Read through the data below and state how many of its lines contain the word "downloads", adding nothing.
• • • • •
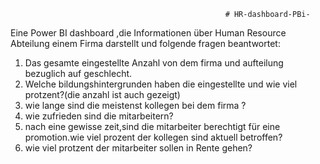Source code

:                                                     # HR-dashboard-PBi-
Eine Power BI dashboard ,die Informationen über Human Resource Abteilung einem Firma darstellt und folgende fragen beantwortet:
  
  1) Das gesamte eingestellte Anzahl von dem firma und aufteilung bezuglich auf geschlecht.
  2) Welche bildungshintergrunden haben die eingestellte und wie viel protzent?(die anzahl ist auch gezeigt)
  3) wie lange sind die meistenst kollegen bei dem firma  ? 
  4) wie zufrieden sind die mitarbeitern?
  5) nach eine gewisse zeit,sind die mitarbeiter berechtigt für eine promotion.wie viel prozent der kollegen sind aktuell betroffen?
  6) wie viel protzent der mitarbeiter sollen in Rente gehen?
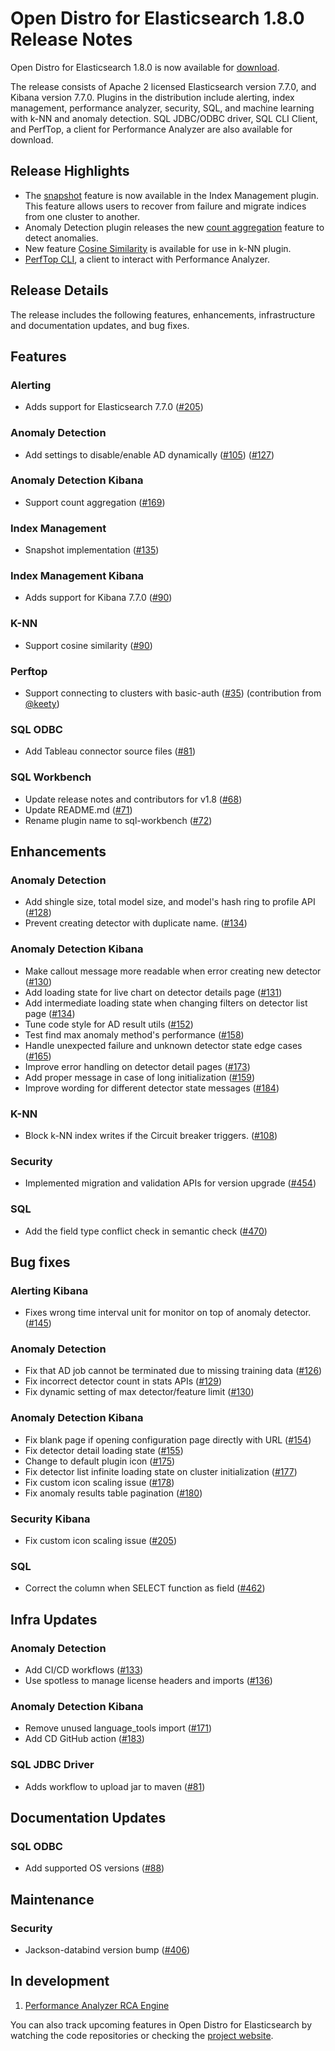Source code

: # Open Distro for Elasticsearch 1.8.0 Release Notes

Open Distro for Elasticsearch 1.8.0 is now available for [download](https://opendistro.github.io/for-elasticsearch/downloads.html).

The release consists of Apache 2 licensed Elasticsearch version 7.7.0, and Kibana version 7.7.0. Plugins in the distribution include alerting, index management, performance analyzer, security, SQL, and machine learning with k-NN and anomaly detection. SQL JDBC/ODBC driver, SQL CLI Client, and PerfTop, a client for Performance Analyzer are also available for download.


## Release Highlights

* The [snapshot](https://github.com/opendistro-for-elasticsearch/index-management/pull/135) feature is now available in the Index Management plugin. This feature allows users to recover from failure and migrate indices from one cluster to another. 
* Anomaly Detection plugin releases the new [count aggregation](https://github.com/opendistro-for-elasticsearch/anomaly-detection-kibana-plugin/pull/169) feature to detect anomalies. 
* New feature [Cosine Similarity](https://github.com/opendistro-for-elasticsearch/k-NN/pull/90) is available for use in k-NN plugin.
* [PerfTop CLI](https://opendistro.github.io/for-elasticsearch/downloads.html#PerfTop), a client to interact with Performance Analyzer.

## Release Details

The release includes the following features, enhancements, infrastructure and documentation updates, and bug fixes.



## **Features**

### Alerting

* Adds support for Elasticsearch 7.7.0 ([#205](https://github.com/opendistro-for-elasticsearch/alerting/pull/205))

### Anomaly Detection

* Add settings to disable/enable AD dynamically ([#105](https://github.com/opendistro-for-elasticsearch/anomaly-detection/pull/105)) ([#127](https://github.com/opendistro-for-elasticsearch/anomaly-detection/pull/127))

### Anomaly Detection Kibana

* Support count aggregation ([#169](https://github.com/opendistro-for-elasticsearch/anomaly-detection-kibana-plugin/pull/169))

### Index Management

* Snapshot implementation ([#135](https://github.com/opendistro-for-elasticsearch/index-management/pull/135))

### Index Management Kibana

* Adds support for Kibana 7.7.0 ([#90](https://github.com/opendistro-for-elasticsearch/index-management-kibana-plugin/pull/90))

### K-NN

* Support cosine similarity ([#90](https://github.com/opendistro-for-elasticsearch/k-NN/pull/90))

### Perftop

* Support connecting to clusters with basic-auth ([#35](https://github.com/opendistro-for-elasticsearch/perftop/pull/35)) (contribution from [@keety](https://github.com/keety))

### SQL ODBC

*  Add Tableau connector source files ([#81](https://github.com/opendistro-for-elasticsearch/sql-odbc/pull/82))

### SQL Workbench

* Update release notes and contributors for v1.8 ([#68](https://github.com/opendistro-for-elasticsearch/sql-workbench/pull/68))
* Update README.md ([#71](https://github.com/opendistro-for-elasticsearch/sql-workbench/pull/71))
* Rename plugin name to sql-workbench ([#72](https://github.com/opendistro-for-elasticsearch/sql-workbench/pull/72))

## **Enhancements**

### Anomaly Detection

* Add shingle size, total model size, and model's hash ring to profile API ([#128](https://github.com/opendistro-for-elasticsearch/anomaly-detection/pull/128))
* Prevent creating detector with duplicate name. ([#134](https://github.com/opendistro-for-elasticsearch/anomaly-detection/pull/134))

### Anomaly Detection Kibana

* Make callout message more readable when error creating new detector ([#130](https://github.com/opendistro-for-elasticsearch/anomaly-detection-kibana-plugin/pull/130))
* Add loading state for live chart on detector details page ([#131](https://github.com/opendistro-for-elasticsearch/anomaly-detection-kibana-plugin/pull/131))
* Add intermediate loading state when changing filters on detector list page ([#134](https://github.com/opendistro-for-elasticsearch/anomaly-detection-kibana-plugin/pull/134))
* Tune code style for AD result utils ([#152](https://github.com/opendistro-for-elasticsearch/anomaly-detection-kibana-plugin/pull/152))
* Test find max anomaly method's performance ([#158](https://github.com/opendistro-for-elasticsearch/anomaly-detection-kibana-plugin/pull/158))
* Handle unexpected failure and unknown detector state edge cases ([#165](https://github.com/opendistro-for-elasticsearch/anomaly-detection-kibana-plugin/pull/165))
* Improve error handling on detector detail pages ([#173](https://github.com/opendistro-for-elasticsearch/anomaly-detection-kibana-plugin/pull/173))
* Add proper message in case of long initialization ([#159](https://github.com/opendistro-for-elasticsearch/anomaly-detection-kibana-plugin/pull/159))
* Improve wording for different detector state messages ([#184](https://github.com/opendistro-for-elasticsearch/anomaly-detection-kibana-plugin/pull/184))

### K-NN

* Block k-NN index writes if the Circuit breaker triggers. ([#108](https://github.com/opendistro-for-elasticsearch/k-NN/pull/108))

### Security

* Implemented migration and validation APIs for version upgrade ([#454](https://github.com/opendistro-for-elasticsearch/security/pull/454))

### SQL

* Add the field type conflict check in semantic check ([#470](https://github.com/opendistro-for-elasticsearch/sql/pull/470))

## **Bug fixes**

### Alerting Kibana

* Fixes wrong time interval unit for monitor on top of anomaly detector. ([#145](https://github.com/opendistro-for-elasticsearch/alerting-kibana-plugin/pull/145))

### Anomaly Detection

* Fix that AD job cannot be terminated due to missing training data ([#126](https://github.com/opendistro-for-elasticsearch/anomaly-detection/pull/126))
* Fix incorrect detector count in stats APIs ([#129](https://github.com/opendistro-for-elasticsearch/anomaly-detection/pull/129))
* Fix dynamic setting of max detector/feature limit ([#130](https://github.com/opendistro-for-elasticsearch/anomaly-detection/pull/130))

### Anomaly Detection Kibana

* Fix blank page if opening configuration page directly with URL ([#154](https://github.com/opendistro-for-elasticsearch/anomaly-detection-kibana-plugin/pull/154))
* Fix detector detail loading state ([#155](https://github.com/opendistro-for-elasticsearch/anomaly-detection-kibana-plugin/pull/155))
* Change to default plugin icon ([#175](https://github.com/opendistro-for-elasticsearch/anomaly-detection-kibana-plugin/pull/175))
* Fix detector list infinite loading state on cluster initialization ([#177](https://github.com/opendistro-for-elasticsearch/anomaly-detection-kibana-plugin/pull/177))
* Fix custom icon scaling issue ([#178](https://github.com/opendistro-for-elasticsearch/anomaly-detection-kibana-plugin/pull/178))
* Fix anomaly results table pagination ([#180](https://github.com/opendistro-for-elasticsearch/anomaly-detection-kibana-plugin/pull/180))

### Security Kibana

* Fix custom icon scaling issue ([#205](https://github.com/opendistro-for-elasticsearch/security-kibana-plugin/pull/205))

### SQL

* Correct the column when SELECT function as field ([#462](https://github.com/opendistro-for-elasticsearch/sql/pull/462))

## **Infra Updates**

### Anomaly Detection

* Add CI/CD workflows ([#133](https://github.com/opendistro-for-elasticsearch/anomaly-detection/pull/133))
* Use spotless to manage license headers and imports ([#136](https://github.com/opendistro-for-elasticsearch/anomaly-detection/pull/136))

### Anomaly Detection Kibana

* Remove unused language_tools import ([#171](https://github.com/opendistro-for-elasticsearch/anomaly-detection-kibana-plugin/pull/171))
* Add CD GitHub action ([#183](https://github.com/opendistro-for-elasticsearch/anomaly-detection-kibana-plugin/pull/183))

### SQL JDBC Driver

* Adds workflow to upload jar to maven ([#81](https://github.com/opendistro-for-elasticsearch/sql-jdbc/pull/81))

## Documentation Updates

### SQL ODBC

* Add supported OS versions ([#88](https://github.com/opendistro-for-elasticsearch/sql-odbc/pull/88))

## Maintenance

### Security

* Jackson-databind version bump ([#406](https://github.com/opendistro-for-elasticsearch/security/pull/406))

## **In development**

1. [Performance Analyzer RCA Engine](https://github.com/opendistro-for-elasticsearch/performance-analyzer-rca)

You can also track upcoming features in Open Distro for Elasticsearch by watching the code repositories or checking the [project website](https://opendistro.github.io/for-elasticsearch/features/comingsoon.html).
• • • • •
## Your response
2